How Big Data Impacts Events

Technology affords event planners and organizers a chance to understand their attendees unlike ever before. The information, often gleaned from mobile app or website usage data, interactive surveys, and live polling, helps hosts make internal improvements for upcoming conferences and meetings. Big data can also be leveraged by third parties like exhibitors and sponsors for everything from lead generation to understanding how their products and services were received by attendees.

The following post details how big data impacts events to improve the experience for everyone involved.  

Improving the Event Experience

The days of asking attendees to fill out comment cards and fill in the blanks with guesswork are long gone; features like five-star ratings and post-event surveys for speakers and sessions integrated in mobile apps give hosts a much easier method to encourage attendee feedback. Other important data, such as reviewing mobile app metrics for popular sessions and most-visited speaker bios also shed light on what worked at an event and what needs improvement in subsequent years.

Utilizing big data at events helps hosts understand and quantify statistics needed to retain and grow attendee bases. Did one speaker in a smaller session receive rave reviews? Consider boosting his or her presence for next year. How many people accessed an important PDF? Maybe it’s time to re-arrange content next year to improve the visibility of particular content. The scenarios to use big data and improve the event experience are endless.

Better Personalization

Acting upon event data also leads to better personalization from attendee to attendee beyond sweeping event-wide changes; big data can also be used to give subsets of attendees a more personalized experience. From using post-event surveys to address the fact a surprising number of vegan attendees found food options wanting to leveraging mobile app data to provide more exclusive content to certain attendees via user authentication, understanding every attendee is different and parsing through the data enables hosts to address unique needs and tailor experiences.
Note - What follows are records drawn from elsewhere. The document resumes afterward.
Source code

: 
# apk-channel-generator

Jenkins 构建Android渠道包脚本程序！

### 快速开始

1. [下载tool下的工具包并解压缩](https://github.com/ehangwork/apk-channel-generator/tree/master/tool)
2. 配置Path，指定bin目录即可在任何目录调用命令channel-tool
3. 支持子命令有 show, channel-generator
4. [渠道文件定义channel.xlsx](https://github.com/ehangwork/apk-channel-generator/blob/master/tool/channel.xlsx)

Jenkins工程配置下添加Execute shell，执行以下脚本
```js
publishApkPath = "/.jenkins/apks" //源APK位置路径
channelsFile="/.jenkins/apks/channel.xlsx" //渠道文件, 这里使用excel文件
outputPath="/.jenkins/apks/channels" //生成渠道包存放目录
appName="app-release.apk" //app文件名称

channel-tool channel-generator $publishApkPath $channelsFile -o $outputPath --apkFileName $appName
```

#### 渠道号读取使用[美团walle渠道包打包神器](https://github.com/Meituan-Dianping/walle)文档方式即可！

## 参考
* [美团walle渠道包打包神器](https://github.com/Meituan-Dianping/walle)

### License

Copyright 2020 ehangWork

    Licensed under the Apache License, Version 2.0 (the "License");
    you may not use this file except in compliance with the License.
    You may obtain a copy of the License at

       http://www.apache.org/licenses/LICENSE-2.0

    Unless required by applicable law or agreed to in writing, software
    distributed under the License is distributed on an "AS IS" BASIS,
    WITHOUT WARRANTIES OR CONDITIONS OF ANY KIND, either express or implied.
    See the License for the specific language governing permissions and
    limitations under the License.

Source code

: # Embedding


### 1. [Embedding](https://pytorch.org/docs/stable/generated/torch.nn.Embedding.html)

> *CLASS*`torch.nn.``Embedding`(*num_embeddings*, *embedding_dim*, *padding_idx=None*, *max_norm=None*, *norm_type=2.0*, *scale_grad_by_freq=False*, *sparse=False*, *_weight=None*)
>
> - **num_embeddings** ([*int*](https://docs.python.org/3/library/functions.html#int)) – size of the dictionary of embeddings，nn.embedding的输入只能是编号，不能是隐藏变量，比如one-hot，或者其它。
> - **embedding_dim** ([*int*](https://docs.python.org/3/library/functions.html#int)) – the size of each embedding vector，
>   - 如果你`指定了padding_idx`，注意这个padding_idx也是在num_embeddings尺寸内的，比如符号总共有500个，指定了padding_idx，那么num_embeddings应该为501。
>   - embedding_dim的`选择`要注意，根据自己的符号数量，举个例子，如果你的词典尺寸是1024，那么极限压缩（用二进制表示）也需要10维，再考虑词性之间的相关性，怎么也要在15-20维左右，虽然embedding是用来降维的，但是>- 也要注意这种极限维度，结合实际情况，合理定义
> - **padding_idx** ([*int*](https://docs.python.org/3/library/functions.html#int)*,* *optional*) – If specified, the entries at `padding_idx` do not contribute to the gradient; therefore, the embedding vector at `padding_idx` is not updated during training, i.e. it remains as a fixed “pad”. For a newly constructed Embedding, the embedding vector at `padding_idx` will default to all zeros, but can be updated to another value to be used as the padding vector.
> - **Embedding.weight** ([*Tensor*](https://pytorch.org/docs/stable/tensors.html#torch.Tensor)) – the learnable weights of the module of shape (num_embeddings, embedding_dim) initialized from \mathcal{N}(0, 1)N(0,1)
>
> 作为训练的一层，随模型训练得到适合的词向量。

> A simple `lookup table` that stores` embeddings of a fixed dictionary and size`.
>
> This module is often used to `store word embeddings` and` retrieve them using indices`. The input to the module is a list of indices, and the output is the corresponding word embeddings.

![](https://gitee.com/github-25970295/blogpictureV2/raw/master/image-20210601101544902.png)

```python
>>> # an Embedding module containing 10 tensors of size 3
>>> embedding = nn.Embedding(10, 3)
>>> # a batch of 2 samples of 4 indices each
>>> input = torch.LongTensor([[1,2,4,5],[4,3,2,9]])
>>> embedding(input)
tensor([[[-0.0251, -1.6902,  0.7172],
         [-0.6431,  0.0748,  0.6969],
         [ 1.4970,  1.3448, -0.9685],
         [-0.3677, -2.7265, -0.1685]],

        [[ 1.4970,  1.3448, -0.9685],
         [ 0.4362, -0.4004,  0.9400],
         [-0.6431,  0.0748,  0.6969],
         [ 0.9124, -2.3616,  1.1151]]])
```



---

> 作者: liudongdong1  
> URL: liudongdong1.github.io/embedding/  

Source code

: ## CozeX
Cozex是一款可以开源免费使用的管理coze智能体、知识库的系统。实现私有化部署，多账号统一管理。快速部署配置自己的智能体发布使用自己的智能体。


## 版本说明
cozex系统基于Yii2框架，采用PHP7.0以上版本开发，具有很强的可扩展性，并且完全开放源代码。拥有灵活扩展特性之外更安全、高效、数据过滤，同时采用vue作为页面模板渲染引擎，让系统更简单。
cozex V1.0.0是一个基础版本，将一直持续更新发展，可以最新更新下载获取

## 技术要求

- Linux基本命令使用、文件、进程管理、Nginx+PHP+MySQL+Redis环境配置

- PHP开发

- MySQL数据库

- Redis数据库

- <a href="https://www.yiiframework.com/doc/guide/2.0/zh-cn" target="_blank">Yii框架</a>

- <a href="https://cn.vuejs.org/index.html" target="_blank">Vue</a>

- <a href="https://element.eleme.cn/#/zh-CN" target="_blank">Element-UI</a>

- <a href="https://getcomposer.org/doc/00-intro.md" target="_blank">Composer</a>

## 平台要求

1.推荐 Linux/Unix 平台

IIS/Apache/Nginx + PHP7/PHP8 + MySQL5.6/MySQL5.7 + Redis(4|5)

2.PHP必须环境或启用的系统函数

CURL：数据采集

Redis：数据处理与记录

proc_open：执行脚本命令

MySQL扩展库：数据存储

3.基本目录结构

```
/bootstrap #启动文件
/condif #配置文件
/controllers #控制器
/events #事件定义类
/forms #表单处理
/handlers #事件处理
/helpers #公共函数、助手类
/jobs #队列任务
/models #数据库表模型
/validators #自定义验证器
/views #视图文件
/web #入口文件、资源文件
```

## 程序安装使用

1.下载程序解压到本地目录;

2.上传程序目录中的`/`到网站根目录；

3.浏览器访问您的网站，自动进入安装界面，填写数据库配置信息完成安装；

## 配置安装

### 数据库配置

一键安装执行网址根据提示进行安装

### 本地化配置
Benefits to Sponsors and Exhibitors

Event hosts shouldn’t be the only beneficiary of data at events. Sponsors and exhibitors stand a lot to gain from better understanding attendees and their preferences. A return on investment at events is vital for companies and seeing tangible results such as visitor numbers for exhibitor profiles and sponsor pages in a mobile event app quantifies ROI and aids event hosts in retaining the company for following years.

In addition to better understanding engagement numbers, data might also provide demographic information or contact details to determine audience trends and even build a mailing list for future marketing efforts. Sharing this information with sponsors and exhibitors is a value-added perk helping both sides form a transparent relationship where statistics are used to improve outreach efforts.

An Event Marketing Boost

Data greatly helps event hosts market their meeting or conference before, during, and after the big day arrives. Is one speaker in particular really generating views on your website or mobile app? Consider talking about him or her more on social media in the weeks preceding the event. Did a post-event survey indicate people were frustrated with a lack of obvious networking opportunities? Send a push alert linking to information in the mobile event app with a specific action plan for next year to remedy the issue.

The Bottom Line 

Every industry is becoming increasingly driven by big data and events are no exception. From improving the event experience to establishing a better working relationship with exhibitors and sponsors, the ability to use insightful metrics to understand attendees—the pillar of any meeting, conference, or trade show—goes a long way in ensuring future success and a better return on investment for everyone involved.